Transcribe exactly the lines from the one containing "khoản vay; và" through the end of the entries, including both the first and the last, and nothing else.
[Opening Given information section]
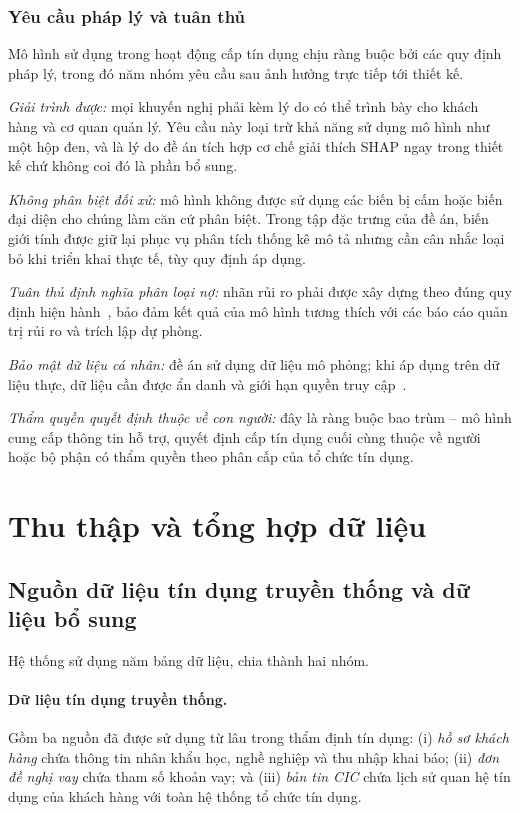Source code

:\subsubsection{Yêu cầu pháp lý và tuân thủ}

Mô hình sử dụng trong hoạt động cấp tín dụng chịu ràng buộc bởi các quy định pháp
lý, trong đó năm nhóm yêu cầu sau ảnh hưởng trực tiếp tới thiết kế.

\textit{Giải trình được:} mọi khuyến nghị phải kèm lý do có thể trình bày cho
khách hàng và cơ quan quản lý. Yêu cầu này loại trừ khả năng sử dụng mô hình như
một hộp đen, và là lý do đề án tích hợp cơ chế giải thích SHAP ngay trong thiết
kế chứ không coi đó là phần bổ sung.

\textit{Không phân biệt đối xử:} mô hình không được sử dụng các biến bị cấm hoặc
biến đại diện cho chúng làm căn cứ phân biệt. Trong tập đặc trưng của đề án, biến
giới tính được giữ lại phục vụ phân tích thống kê mô tả nhưng cần cân nhắc loại
bỏ khi triển khai thực tế, tùy quy định áp dụng.

\textit{Tuân thủ định nghĩa phân loại nợ:} nhãn rủi ro phải được xây dựng theo
đúng quy định hiện hành~\cite{tt11}, bảo đảm kết quả của mô hình tương thích với
các báo cáo quản trị rủi ro và trích lập dự phòng.

\textit{Bảo mật dữ liệu cá nhân:} đề án sử dụng dữ liệu mô phỏng; khi áp dụng
trên dữ liệu thực, dữ liệu cần được ẩn danh và giới hạn quyền truy
cập~\cite{tt15}.

\textit{Thẩm quyền quyết định thuộc về con người:} đây là ràng buộc bao trùm --
mô hình cung cấp thông tin hỗ trợ, quyết định cấp tín dụng cuối cùng thuộc về
người hoặc bộ phận có thẩm quyền theo phân cấp của tổ chức tín dụng.

\section{Thu thập và tổng hợp dữ liệu}
\label{sec:thu-thap-du-lieu}

\subsection{Nguồn dữ liệu tín dụng truyền thống và dữ liệu bổ sung}
\label{subsec:nguon-du-lieu}

Hệ thống sử dụng năm bảng dữ liệu, chia thành hai nhóm.

\paragraph{Dữ liệu tín dụng truyền thống.} Gồm ba nguồn đã được sử dụng từ lâu
trong thẩm định tín dụng: (i) \textit{hồ sơ khách hàng} chứa thông tin nhân khẩu
học, nghề nghiệp và thu nhập khai báo; (ii) \textit{đơn đề nghị vay} chứa tham số
khoản vay; và (iii) \textit{bản tin CIC} chứa lịch sử quan hệ tín dụng của khách
hàng với toàn hệ thống tổ chức tín dụng.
[Closing Given information section]
- The answer -
khoản vay; và (iii) \textit{bản tin CIC} chứa lịch sử quan hệ tín dụng của khách
hàng với toàn hệ thống tổ chức tín dụng.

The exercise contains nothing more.